Quando o cão se perde
Diga, de si, quem teve esta angustiante experiência. O “dono” só pode contar consigo e com a ajuda de algumas pessoas mais próximas que, eventualmente, conheçam o animal perdido. Aflito, angustiado, o “don”o pode percorrer as ruas, ou afixar nas árvores e locais comerciais algumas fotocópias implorando atenção e ajuda na procura do seu terno amigo...
Nenhuma Instância devidamente organizada funciona como entreposto de recolha e restituição do animal. Nenhuma Instância devidamente se preocupa, o abriga e identifica a situação de perda, providenciando para que o dono o possa, com segurança, localizar. Deste modo, o animal, habituado que está à protecção e manutenção do lar, fica muito mais exposto e vulnerável do que o seria um cão selvagem, pois não gerou instintos de defesa e de sobrevivência. Desorienta-se com facilidade e, na sua busca acidentada, afasta-se mais e mais da zona de habitação, reduzindo cada vez mais a possibilidade de o dono o poder resgatar.

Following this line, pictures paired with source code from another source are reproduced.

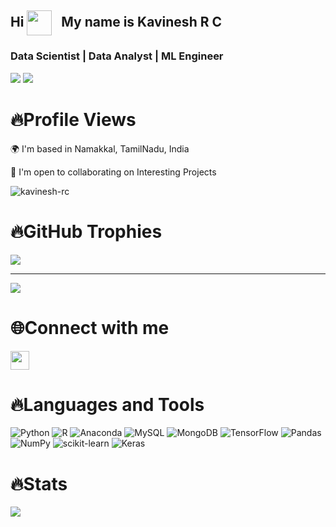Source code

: <h2 align="left">
  Hi <img src="https://user-images.githubusercontent.com/18350557/176309783-0785949b-9127-417c-8b55-ab5a4333674e.gif" width="40" style="vertical-align:middle; margin-right:10px;" />
   My name is Kavinesh R C
</h2>
<h3 align="left">Data Scientist | Data Analyst | ML Engineer</h3>


![](https://github-readme-stats.vercel.app/api?username=KAVINESH23&theme=highcontrast&hide_border=false&include_all_commits=false&count_private=false)
![](https://github-readme-stats.vercel.app/api/top-langs/?username=KAVINESH23&theme=highcontrast&hide_border=false&include_all_commits=false&count_private=false&layout=compact)

# 🔥Profile Views
🌍 I'm based in Namakkal, TamilNadu, India

🤝 I'm open to collaborating on Interesting Projects

<p>
  <img src="https://komarev.com/ghpvc/?username=kavinesh-rc&label=Profile%20views&color=0e75b6&style=for-the-badge" alt="kavinesh-rc" />
</p>

# 🔥GitHub Trophies
![](https://github-profile-trophy.vercel.app/?username=KAVINESH23&theme=gruvbox&no-frame=false&no-bg=false&margin-w=4)

---
[![](https://visitcount.itsvg.in/api?id=KAVINESH23&icon=0&color=0)](https://visitcount.itsvg.in)

# 🌐Connect with me
[<img src="https://img.icons8.com/ios-filled/50/0077B5/linkedin.png" width="30" height="30"/>](https://www.linkedin.com/in/kavinesh-r-c/)

# 🔥Languages and Tools
![Python](https://img.shields.io/badge/python-3670A0?style=for-the-badge&logo=python&logoColor=ffdd54) ![R](https://img.shields.io/badge/r-%23276DC3.svg?style=for-the-badge&logo=r&logoColor=white) ![Anaconda](https://img.shields.io/badge/Anaconda-%2344A833.svg?style=for-the-badge&logo=anaconda&logoColor=white) ![MySQL](https://img.shields.io/badge/mysql-4479A1.svg?style=for-the-badge&logo=mysql&logoColor=white) ![MongoDB](https://img.shields.io/badge/MongoDB-%234ea94b.svg?style=for-the-badge&logo=mongodb&logoColor=white) ![TensorFlow](https://img.shields.io/badge/TensorFlow-%23FF6F00.svg?style=for-the-badge&logo=TensorFlow&logoColor=white) ![Pandas](https://img.shields.io/badge/pandas-%23150458.svg?style=for-the-badge&logo=pandas&logoColor=white) ![NumPy](https://img.shields.io/badge/numpy-%23013243.svg?style=for-the-badge&logo=numpy&logoColor=white) ![scikit-learn](https://img.shields.io/badge/scikit--learn-%23F7931E.svg?style=for-the-badge&logo=scikit-learn&logoColor=white) ![Keras](https://img.shields.io/badge/Keras-%23D00000.svg?style=for-the-badge&logo=Keras&logoColor=white)  

# 🔥Stats

![](https://nirzak-streak-stats.vercel.app/?user=KAVINESH23&theme=highcontrast&hide_border=false)<br/>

Por outro lado, um cão doméstico, mais do que um cão vadio, não sabe procurar comida. É, pois, uma crueldade – que diz respeito a todos nós, que é uma responsabilidade cívica e social – gerarmos um sistema que os confina à condição de nossos dependentes, de animais de companhia (por vezes de simples “luxo” ou ostentação), para depois não garantirmos a sua condigna sobrevivência.
Quando o cão é abandonado
Não adianta culparmos exclusivamente um dono que abandona o seu animal. Há casos e casos e casos... e, por vezes, pode surgir uma situação incontornável, uma completa impossibilidade de manter a guarda e cuidados do animal que foi nosso companheiro: uma situação de morte (do próprio “dono”), ou de grave doença incapacitante, uma mudança dramática e compulsiva das condições de vida ou de habitabilidade (como por exemplo, uma mudança de casa para onde não é permitido o arrendamento com animais), etc, etc.. E, para estes casos, é claro que deveria haver uma alternativa que não penalizasse o animal...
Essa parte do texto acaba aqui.